Stored data entries:

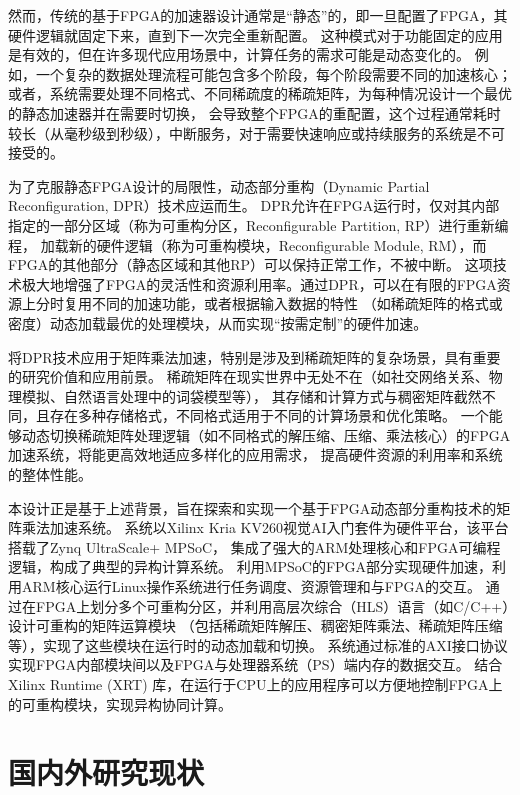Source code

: 然而，传统的基于FPGA的加速器设计通常是“静态”的，即一旦配置了FPGA，其硬件逻辑就固定下来，直到下一次完全重新配置。
这种模式对于功能固定的应用是有效的，但在许多现代应用场景中，计算任务的需求可能是动态变化的。
例如，一个复杂的数据处理流程可能包含多个阶段，每个阶段需要不同的加速核心；
或者，系统需要处理不同格式、不同稀疏度的稀疏矩阵，为每种情况设计一个最优的静态加速器并在需要时切换，
会导致整个FPGA的重配置，这个过程通常耗时较长（从毫秒级到秒级），中断服务，对于需要快速响应或持续服务的系统是不可接受的\cite{blodget2003self}。

为了克服静态FPGA设计的局限性，动态部分重构（Dynamic Partial Reconfiguration, DPR）技术应运而生\cite{xilinx2024vivado,vipin2018fpga}。
DPR允许在FPGA运行时，仅对其内部指定的一部分区域（称为可重构分区，Reconfigurable Partition, RP）进行重新编程，
加载新的硬件逻辑（称为可重构模块，Reconfigurable Module, RM），而FPGA的其他部分（静态区域和其他RP）可以保持正常工作，不被中断\cite{beckhoff2012go,koch2012partial}。
这项技术极大地增强了FPGA的灵活性和资源利用率。通过DPR，可以在有限的FPGA资源上分时复用不同的加速功能，或者根据输入数据的特性
（如稀疏矩阵的格式或密度）动态加载最优的处理模块，从而实现“按需定制”的硬件加速。

将DPR技术应用于矩阵乘法加速，特别是涉及到稀疏矩阵的复杂场景，具有重要的研究价值和应用前景。
稀疏矩阵在现实世界中无处不在（如社交网络关系、物理模拟、自然语言处理中的词袋模型等），
其存储和计算方式与稠密矩阵截然不同，且存在多种存储格式，不同格式适用于不同的计算场景和优化策略\cite{saad2003iterative}。
一个能够动态切换稀疏矩阵处理逻辑（如不同格式的解压缩、压缩、乘法核心）的FPGA加速系统，将能更高效地适应多样化的应用需求，
提高硬件资源的利用率和系统的整体性能。

本设计正是基于上述背景，旨在探索和实现一个基于FPGA动态部分重构技术的矩阵乘法加速系统。
系统以Xilinx Kria KV260视觉AI入门套件为硬件平台，该平台搭载了Zynq UltraScale+ MPSoC，
集成了强大的ARM处理核心和FPGA可编程逻辑，构成了典型的异构计算系统\cite{xilinx2024kv260}。
利用MPSoC的FPGA部分实现硬件加速，利用ARM核心运行Linux操作系统进行任务调度、资源管理和与FPGA的交互。
通过在FPGA上划分多个可重构分区，并利用高层次综合（HLS）语言（如C/C++）设计可重构的矩阵运算模块
（包括稀疏矩阵解压、稠密矩阵乘法、稀疏矩阵压缩等），实现了这些模块在运行时的动态加载和切换。
系统通过标准的AXI接口协议实现FPGA内部模块间以及FPGA与处理器系统（PS）端内存的数据交互。
结合Xilinx Runtime (XRT) 库，在运行于CPU上的应用程序可以方便地控制FPGA上的可重构模块，实现异构协同计算。

\section{国内外研究现状}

◆ TRY IT: Determine how many lines above contain the string "cite". Give only that number.

◆ SOLUTION FOR THIS EXERCISE: 5